Diyanet’in cami dışına taşmasının en özgül kurumsal mekanizması olan aile büroları, aileyi güçlendirmeyi temel alan bir anlayışla özellikle boşanmaları önlemeyi ve evliliği özendirmeyi amaçlıyor. Büroların düzenlediği evlilik okulu, evlilik öncesi aile kursları gibi faaliyetlerin müftülerin resmi nikah kıymasına olanak sağlayan yeni yasal düzenleme sonrası ivme kazandığını; müftülüklerle belediyeler arasındaki işbirliği protokollerinin arttığını da not edelim. Bu protokoller sayesinde, aile büro personelinin, yalnızca evlenmek üzere olan çiftlere değil örneğin belediyelerin düzenlediği meslek kursları gibi faaliyetlerin katılımcılarına ulaşarak onlara da rehberlik hizmeti vermesinin önü açılıyor. Diyanet’in aile bürolarının merkezinde olduğu aileci siyaset ve pratikler; Aile, Çalışma ve Sosyal Hizmetler Bakanlığı’ndan belediyelere uzanan bu resmi kurumsal yapının yanı sıra Kadın, Aile ve Gençlik Merkezi (KAGEM) ve Kadın ve Demokrasi Derneği (KADEM) gibi hükümete yakın sivil toplum örgütlerini de içeren büyük bir ağ içinde yürüyor. İşte bu kamu-sivil toplum düzleminde, formel ve enformel bileşenlerden oluşan geniş kurumsal ağ, Diyanet’in hem kendi içinde büyüme hem de sınırları dışına genişleme dinamiklerinin zeminini oluşturuyor; ayrıca, dini rehberlik faaliyetlerinin ve bu faaliyetlerin temel aldığı muhafazakar toplumsal cinsiyet söyleminin de yayılmasını beraberinde getiriyor.

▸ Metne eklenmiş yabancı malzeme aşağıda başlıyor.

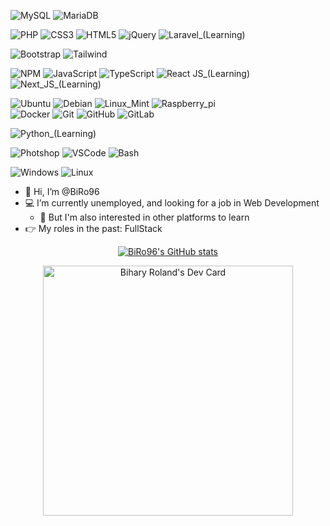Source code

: ![MySQL](https://img.shields.io/badge/mysql-%2300f.svg?style=for-the-badge&logo=mysql&logoColor=white)
![MariaDB](https://img.shields.io/badge/MariaDB-003545?style=for-the-badge&logo=mariadb&logoColor=white)

![PHP](https://img.shields.io/badge/php-%23777BB4.svg?style=for-the-badge&logo=php&logoColor=white)
![CSS3](https://img.shields.io/badge/css3-%231572B6.svg?style=for-the-badge&logo=css3&logoColor=white)
![HTML5](https://img.shields.io/badge/html5-%23E34F26.svg?style=for-the-badge&logo=html5&logoColor=white)
![jQuery](https://img.shields.io/badge/jquery-%230769AD.svg?style=for-the-badge&logo=jquery&logoColor=white)
![Laravel_(Learning)](https://img.shields.io/badge/laravel_(Learning)-fff.svg?style=for-the-badge&logo=laravel&logoColor=red)

![Bootstrap](https://img.shields.io/badge/bootstrap-%23563D7C.svg?style=for-the-badge&logo=bootstrap&logoColor=white)
![Tailwind](https://img.shields.io/badge/Tailwind_CSS-%23563D7C.svg?style=for-the-badge&logo=tailwindcss&logoColor=white)

![NPM](https://img.shields.io/badge/NPM-%23000000.svg?style=for-the-badge&logo=npm&logoColor=white)
![JavaScript](https://img.shields.io/badge/javascript-%23323330.svg?style=for-the-badge&logo=javascript&logoColor=%23F7DF1E)
![TypeScript](https://img.shields.io/badge/typescript-%23007ACC.svg?style=for-the-badge&logo=typescript&logoColor=white)
![React JS_(Learning)](https://img.shields.io/badge/React_(Learning)-black?style=for-the-badge&logo=react)
![Next_JS_(Learning)](https://img.shields.io/badge/Next_(Learning)-black?style=for-the-badge&logo=next.js&logoColor=white)

![Ubuntu](https://img.shields.io/badge/Ubuntu-E95420?style=for-the-badge&logo=ubuntu&logoColor=white)
![Debian](https://img.shields.io/badge/debian-000000?style=for-the-badge&logo=debian&logoColor=red)
![Linux_Mint](https://img.shields.io/badge/Linux_Mint-79d43d?style=for-the-badge&logo=LinuxMint&logoColor=white)
![Raspberry_pi](https://img.shields.io/badge/Raspberry_pi_/_Raspbian-eee?style=for-the-badge&logo=raspberrypi&logoColor=purple)  
![Docker](https://img.shields.io/badge/docker-%230db7ed.svg?style=for-the-badge&logo=docker&logoColor=white)
![Git](https://img.shields.io/badge/git-%23F05033.svg?style=for-the-badge&logo=git&logoColor=white)
![GitHub](https://img.shields.io/badge/github-%23121011.svg?style=for-the-badge&logo=github&logoColor=white)
![GitLab](https://img.shields.io/badge/gitlab-%23181717.svg?style=for-the-badge&logo=gitlab&logoColor=white)

![Python_(Learning)](https://img.shields.io/badge/Python_(Learning)-000.svg?style=for-the-badge&logo=python)

![Photshop](https://img.shields.io/badge/photoshop-ddd.svg?style=for-the-badge&logo=Adobephotoshop)
![VSCode](https://img.shields.io/badge/VSCode-000.svg?style=for-the-badge&logo=visualstudiocode&logoColor=0078d7)
![Bash](https://img.shields.io/badge/bash-333.svg?style=for-the-badge&logo=GNUBash)

![Windows](https://img.shields.io/badge/windows-333.svg?style=for-the-badge&logo=windows)
![Linux](https://img.shields.io/badge/Linux-ccc.svg?style=for-the-badge&logo=linux&logoColor=black)

- :wave: Hi, I’m @BiRo96 
- :computer: I’m currently unemployed, and looking for a job in Web Development
  - :eyes: But I'm also interested in other platforms to learn 
- :point_right: My roles in the past: FullStack

<div align="center">

[![BiRo96's GitHub stats](https://github-readme-stats.vercel.app/api?username=BiRo96&show_icons=true&theme=dracula)](https://github.com/anuraghazra/github-readme-stats)

<a href="https://app.daily.dev/BiRo96"><img src="https://api.daily.dev/devcards/9eaeb562a35648f3aa348b88a30ee085.png?r=4cu" width="400" alt="Bihary Roland's Dev Card"/></a>

</div>

<!--
**BiRo96/BiRo96** is a ✨ _special_ ✨ repository because its `README.md` (this file) appears on your GitHub profile.

Here are some ideas to get you started:

- 🔭 I’m currently working on ...
- 🌱 I’m currently learning NextJS
- 👯 I’m looking to collaborate on ...
- 🤔 I’m looking for help with ...
- 💬 Ask me about ...
- 📫 How to reach me: ...
- 😄 Pronouns: ...
- ⚡ Fun fact: ...
-->
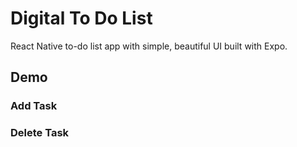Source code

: # Digital To Do List
React Native to-do list app with simple, beautiful UI built with Expo.

## Demo
### Add Task

### Delete Task
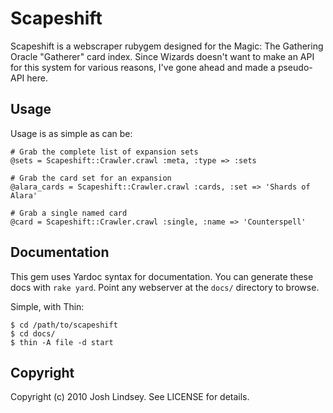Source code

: Scapeshift
==========

Scapeshift is a webscraper rubygem designed for the Magic: The Gathering Oracle "Gatherer" card index.
Since Wizards doesn't want to make an API for this system for various reasons, I've gone ahead and made
a pseudo-API here.

Usage
-----

Usage is as simple as can be:

    # Grab the complete list of expansion sets
    @sets = Scapeshift::Crawler.crawl :meta, :type => :sets

    # Grab the card set for an expansion
    @alara_cards = Scapeshift::Crawler.crawl :cards, :set => 'Shards of Alara'

    # Grab a single named card
    @card = Scapeshift::Crawler.crawl :single, :name => 'Counterspell'

Documentation
-------------

This gem uses Yardoc syntax for documentation. You can generate these docs
with `rake yard`. Point any webserver at the `docs/` directory to browse.

Simple, with Thin:

    $ cd /path/to/scapeshift
    $ cd docs/
    $ thin -A file -d start

Copyright
---------

Copyright (c) 2010 Josh Lindsey. See LICENSE for details.
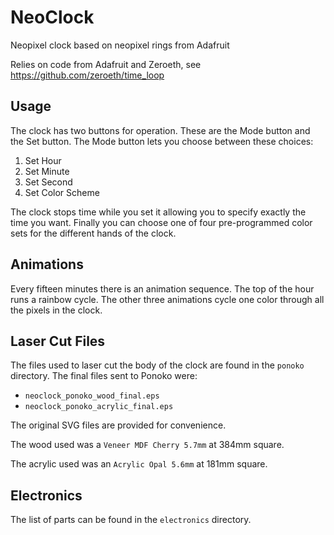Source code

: NeoClock
========

Neopixel clock based on neopixel rings from Adafruit

Relies on code from Adafruit and Zeroeth, see
https://github.com/zeroeth/time_loop

Usage
---

The clock has two buttons for operation.  These are the Mode button and the
Set button.  The Mode button lets you choose between these choices:

1. Set Hour
2. Set Minute
3. Set Second
4. Set Color Scheme

The clock stops time while you set it allowing you to specify exactly the time
you want.  Finally you can choose one of four pre-programmed color sets for
the different hands of the clock.

Animations
---

Every fifteen minutes there is an animation sequence.  The top of the hour
runs a rainbow cycle.  The other three animations cycle one color through
all the pixels in the clock.

Laser Cut Files
---

The files used to laser cut the body of the clock are found in the `ponoko`
directory.  The final files sent to Ponoko were:

- `neoclock_ponoko_wood_final.eps`
- `neoclock_ponoko_acrylic_final.eps`

The original SVG files are provided for convenience.

The wood used was a `Veneer MDF Cherry 5.7mm` at 384mm square.

The acrylic used was an `Acrylic Opal 5.6mm` at 181mm square.

Electronics
---

The list of parts can be found in the `electronics` directory.
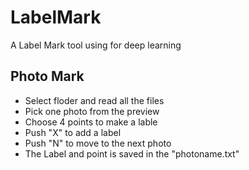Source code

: # LabelMark
A Label Mark tool using for deep learning   
## Photo Mark  
- Select floder and read all the files
- Pick one photo from the preview
- Choose 4 points to make a lable
- Push "X" to add a label
- Push "N" to move to the next photo
- The Label and point is saved in the "photoname.txt"
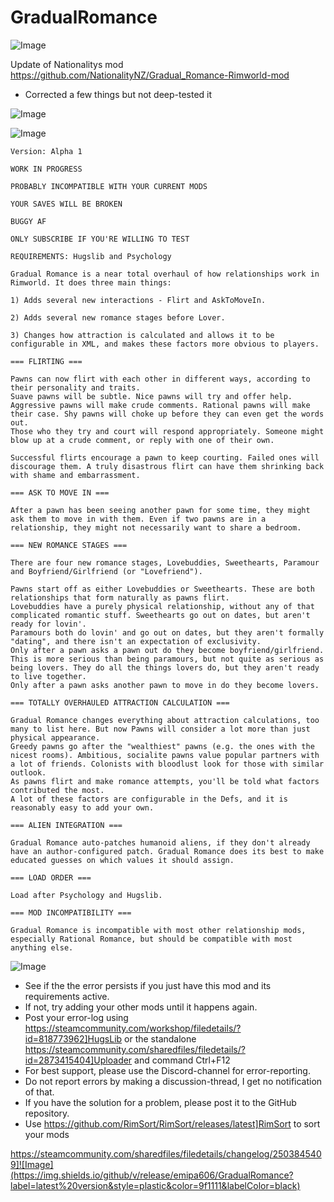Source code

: # GradualRomance

![Image](https://i.imgur.com/buuPQel.png)

Update of Nationalitys mod
https://github.com/NationalityNZ/Gradual_Romance-Rimworld-mod

- Corrected a few things but not deep-tested it

![Image](https://i.imgur.com/pufA0kM.png)

	
![Image](https://i.imgur.com/Z4GOv8H.png)

    Version: Alpha 1

    WORK IN PROGRESS

    PROBABLY INCOMPATIBLE WITH YOUR CURRENT MODS

    YOUR SAVES WILL BE BROKEN

    BUGGY AF

    ONLY SUBSCRIBE IF YOU'RE WILLING TO TEST

    REQUIREMENTS: Hugslib and Psychology

    Gradual Romance is a near total overhaul of how relationships work in Rimworld. It does three main things:

    1) Adds several new interactions - Flirt and AskToMoveIn.

    2) Adds several new romance stages before Lover.

    3) Changes how attraction is calculated and allows it to be configurable in XML, and makes these factors more obvious to players.

    === FLIRTING ===
    
    Pawns can now flirt with each other in different ways, according to their personality and traits.
    Suave pawns will be subtle. Nice pawns will try and offer help. Aggressive pawns will make crude comments. Rational pawns will make their case. Shy pawns will choke up before they can even get the words out.
    Those who they try and court will respond appropriately. Someone might blow up at a crude comment, or reply with one of their own.
    
    Successful flirts encourage a pawn to keep courting. Failed ones will discourage them. A truly disastrous flirt can have them shrinking back with shame and embarrassment.
    
    === ASK TO MOVE IN ===
    
    After a pawn has been seeing another pawn for some time, they might ask them to move in with them. Even if two pawns are in a relationship, they might not necessarily want to share a bedroom.
    
    === NEW ROMANCE STAGES ===

    There are four new romance stages, Lovebuddies, Sweethearts, Paramour and Boyfriend/Girlfriend (or "Lovefriend").

    Pawns start off as either Lovebuddies or Sweethearts. These are both relationships that form naturally as pawns flirt.
    Lovebuddies have a purely physical relationship, without any of that complicated romantic stuff. Sweethearts go out on dates, but aren't ready for lovin'.
    Paramours both do lovin' and go out on dates, but they aren't formally "dating", and there isn't an expectation of exclusivity.
    Only after a pawn asks a pawn out do they become boyfriend/girlfriend. This is more serious than being paramours, but not quite as serious as being lovers. They do all the things lovers do, but they aren't ready to live together.
    Only after a pawn asks another pawn to move in do they become lovers.
    
    === TOTALLY OVERHAULED ATTRACTION CALCULATION ===
    
    Gradual Romance changes everything about attraction calculations, too many to list here. But now Pawns will consider a lot more than just physical appearance.
    Greedy pawns go after the "wealthiest" pawns (e.g. the ones with the nicest rooms). Ambitious, socialite pawns value popular partners with a lot of friends. Colonists with bloodlust look for those with similar outlook.
    As pawns flirt and make romance attempts, you'll be told what factors contributed the most.
    A lot of these factors are configurable in the Defs, and it is reasonably easy to add your own.
    
    === ALIEN INTEGRATION ===
    
    Gradual Romance auto-patches humanoid aliens, if they don't already have an author-configured patch. Gradual Romance does its best to make educated guesses on which values it should assign.
    
    === LOAD ORDER ===
    
    Load after Psychology and Hugslib.
    
    === MOD INCOMPATIBILITY ===
    
    Gradual Romance is incompatible with most other relationship mods, especially Rational Romance, but should be compatible with most anything else.
   

![Image](https://i.imgur.com/PwoNOj4.png)



-  See if the the error persists if you just have this mod and its requirements active.
-  If not, try adding your other mods until it happens again.
-  Post your error-log using https://steamcommunity.com/workshop/filedetails/?id=818773962]HugsLib or the standalone https://steamcommunity.com/sharedfiles/filedetails/?id=2873415404]Uploader and command Ctrl+F12
-  For best support, please use the Discord-channel for error-reporting.
-  Do not report errors by making a discussion-thread, I get no notification of that.
-  If you have the solution for a problem, please post it to the GitHub repository.
-  Use https://github.com/RimSort/RimSort/releases/latest]RimSort to sort your mods



https://steamcommunity.com/sharedfiles/filedetails/changelog/2503845409]![Image](https://img.shields.io/github/v/release/emipa606/GradualRomance?label=latest%20version&style=plastic&color=9f1111&labelColor=black)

“Laik Devlet” eliyle de-sekülerizasyon?
Diyanet’in genişlemesini, yarattığı sonuçları bakımından nasıl yorumlamalıyız? Hangi kavramsal çerçeve bu genişlemenin dinamiklerini daha iyi betimler? Bu konuda sıklıkla başvurulan iki kavram; İslamileşme (Islamisation) ve dinselleşmedir. Özellikle eğitim alanında yaşanan dönüşüme odaklanan analizlerde İslamileşme ya da dinselleşme vurgusunun öne çıktığını; ya da bu kavramların daha çok nüfus çoğunluğunun Müslüman olduğu coğrafyalardaki toplumsal ve siyasal değişimin bir parçası, özellikle de siyasal İslam’ın dönüşümüyle alakalı olarak düşünüldüğünü görüyoruz. Tekil örnekleri küresel düzeyde dinin kamusal görünürlüğünün artması ve alanının genişlemesi olgusu içinde değerlendirmeyi önceleyen özellikle din sosyolojisi alanındaki analizlerde ise, de-sekülerizasyon kavramı öne çıkıyor.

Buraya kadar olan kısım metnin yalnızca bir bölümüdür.